→ Task details: Scan the entries below for the word "list" and copy every line in which it occurs.

→ Provided records:

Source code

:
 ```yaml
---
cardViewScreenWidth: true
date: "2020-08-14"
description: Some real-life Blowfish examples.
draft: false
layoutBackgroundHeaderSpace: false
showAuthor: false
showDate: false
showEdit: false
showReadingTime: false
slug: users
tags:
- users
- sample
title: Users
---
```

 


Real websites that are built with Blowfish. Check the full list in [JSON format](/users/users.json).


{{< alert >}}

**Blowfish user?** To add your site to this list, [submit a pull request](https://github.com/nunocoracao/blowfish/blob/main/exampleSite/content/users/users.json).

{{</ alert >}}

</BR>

→ Exercise answer:
Real websites that are built with Blowfish. Check the full list in [JSON format](/users/users.json).
**Blowfish user?** To add your site to this list, [submit a pull request](https://github.com/nunocoracao/blowfish/blob/main/exampleSite/content/users/users.json).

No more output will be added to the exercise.